After your application has been compiled with the debug symbols, you can debug your application in a number of ways. The way I find most useful is to set a break point somewhere in the code and then let the application run until it gets to that break point, at which time it stops execution and waits for other instructions. To set a break point in your code, all you need to do is open up the source code module in which you want to set the break point, position the cursor over the line where you want the code execution to break, and then press the F9 key. A red circle appears to the left of the line of code where the break point has been set, as shown in Figure 22.4 (you can't see red in the figure, but you can see the circle).
Figure 22.4. Setting breakpoints is easy, and it gives you the most effective way to find problems.
To help you manage your break points, you can find three menu items under the Debug menu. The first enables you to set a new break point, the second enables you to clear all break points, and the third enables to disable all break points. These three menu items can make your job of setting, using, and maintaining break points a lot easier.
In the next few sections we're going to talk about effective use of the Visual Studio .NET IDE for debugging. We'll cover
Stepping Through Code with the Debugger
When your code stops executing, it waits for further instruction. You may decide that you want to execute a few more lines of code before you actually take a serious look at the variables and your data. To step from one line of code to the next, use the Step Over command, which can be easily performed with the F10 key (which is the default key assignment). There might also be instances where you want to step in to other methods. Using the F10 key enables you to actually step over other methods and not step into them. If that's not what you want, use the Step Into command, which can easily be performed with the F11 key (which is the default key assignment), to step into methods and view the code that is contained within them. If, at any time, you want to continue with the execution, you can use the Start command, which is performed with the F5 key (which is the default key assignment), and this enables execution for your application to continue until the debugger encounters another break point. Table 22.2 sums up the navigation commands.

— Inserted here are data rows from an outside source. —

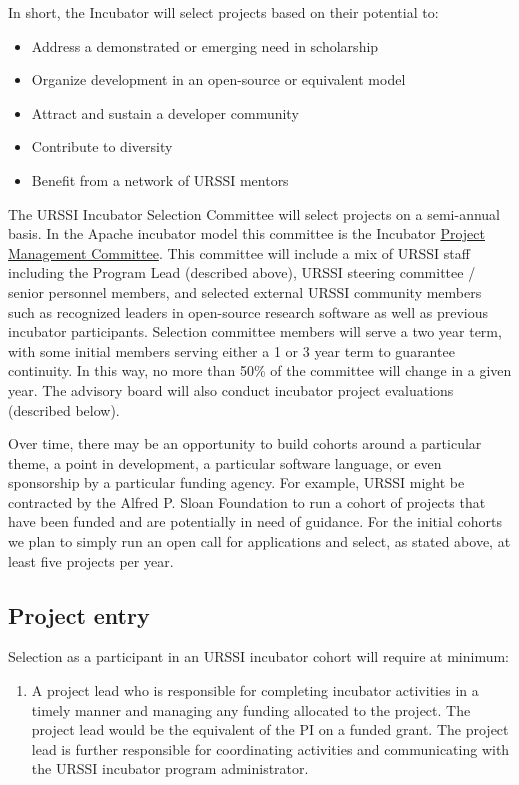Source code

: \documentclass[
]{book}
\providecommand{\tightlist}{%
  \setlength{\itemsep}{0pt}\setlength{\parskip}{0pt}}
\begin{document}
In short, the Incubator will select projects based on their potential to:

\begin{itemize}
\tightlist
\item
  Address a demonstrated or emerging need in scholarship
\item
  Organize development in an open-source or equivalent model
\item
  Attract and sustain a developer community
\item
  Contribute to diversity
\item
  Benefit from a network of URSSI mentors
\end{itemize}

The URSSI Incubator Selection Committee will select projects on a semi-annual basis. In the Apache incubator model this committee is the Incubator \href{http://incubator.apache.org/whoweare.html}{Project Management Committee}.
This committee will include a mix of URSSI staff including the Program Lead (described above), URSSI steering committee / senior personnel members, and selected external URSSI community members such as recognized leaders in open-source research software as well as previous incubator participants.
Selection committee members will serve a two year term, with some initial members serving either a 1 or 3 year term to guarantee continuity.
In this way, no more than 50\% of the committee will change in a given year.
The advisory board will also conduct incubator project evaluations (described below).

Over time, there may be an opportunity to build cohorts around a particular theme, a point in development, a particular software language, or even sponsorship by a particular funding agency.
For example, URSSI might be contracted by the Alfred P. Sloan Foundation to run a cohort of projects that have been funded and are potentially in need of guidance.
For the initial cohorts we plan to simply run an open call for applications and select, as stated above, at least five projects per year.

\hypertarget{project-entry}{%
\subsection{Project entry}\label{project-entry}}

Selection as a participant in an URSSI incubator cohort will require at minimum:

\begin{enumerate}
\def\labelenumi{\arabic{enumi}.}
\tightlist
\item
  A project lead who is responsible for completing incubator activities in a timely manner and managing any funding allocated to the project.
  The project lead would be the equivalent of the PI on a funded grant.
  The project lead is further responsible for coordinating activities and communicating with the URSSI incubator program administrator.
\end{enumerate}
\end{document}
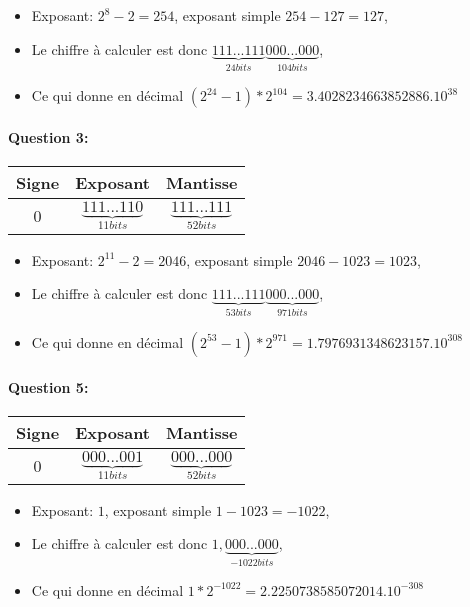 \begin{itemize}
 \item Exposant: $2^8-2=254$, exposant simple $254-127=127$,
 \item Le chiffre à calculer est donc $\underbrace{111...111}_{24 bits}\underbrace{000...000}_{104 bits}$,
 \item Ce qui donne en décimal $(2^{24}-1)*2^{104}=3.4028234663852886.10^{38}$
\end{itemize}

\paragraph{Question 3:}

\begin{center}
	\begin{tabular}{|c c c|}
	\hline
	Signe & Exposant & Mantisse \\
	\hline
	0 & $\underbrace{111...110}_{11 bits}$ & $\underbrace{111...111}_{52 bits}$ \\
	\hline
	\end{tabular}
\end{center}

\begin{itemize}
 \item Exposant: $2^{11}-2=2046$, exposant simple $2046-1023=1023$,
 \item Le chiffre à calculer est donc $\underbrace{111...111}_{53 bits}\underbrace{000...000}_{971 bits}$,
 \item Ce qui donne en décimal $(2^{53}-1)*2^{971}=1.7976931348623157.10^{308}$
\end{itemize}

\paragraph{Question 5:}

\begin{center}
	\begin{tabular}{|c c c|}
	\hline
	Signe & Exposant & Mantisse \\
	\hline
	0 & $\underbrace{000...001}_{11 bits}$ & $\underbrace{000...000}_{52 bits}$ \\
	\hline
	\end{tabular}
\end{center}

\begin{itemize}
 \item Exposant: $1$, exposant simple $1-1023=-1022$,
 \item Le chiffre à calculer est donc $1,\underbrace{000...000}_{-1022 bits}$,
 \item Ce qui donne en décimal $1*2^{-1022}=2.2250738585072014.10^{-308}$
\end{itemize}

Table 22.2. The Debugger's Most Frequently Used Commands
Variables in Windows
There are several ways to examine variables. The easiest is in the Locals and Watch windows. The Locals window contains all local variables, and displays their contents as you step through the source code. The Watch window displays any variables that you desire to examine, whether local or global. Both of these windows, along with the Call Stack window, can be seen in Figure 22.5.
Figure 22.5. Here you can see the Locals, Watch, and Call Stack windows.
The Call Stack window tells you which code called the code that you're currently viewing. The Call Stack window even shows you the point of origin if the calling process was code in the CLR.
You might find quite a few additional debug windows useful. They can all be opened from the Windows menu item in the Debug menu as shown in Figure 22.6.
Figure 22.6. The Debug menu can show you many debug windows.
When I first took at look at Visual Studio .NET, I expected to see the IL disassembly in the debug disassembly window. This would have been useful in a number of situations where knowing the IL code could shed more light on the inner workings of the code. But the disassembler shows x86 instructions, not Microsoft Intermedia Language (MSIL). This is a real disappointment.
The Exceptions debug window is especially helpful. When an exception is thrown, it shows you useful information such as the message and the origin. You can display a long list of exceptions, as shown in Figure 22.7.
Figure 22.7. Here you can see an exception that was caught, the details in the Exceptions window, and the Exceptions dialog.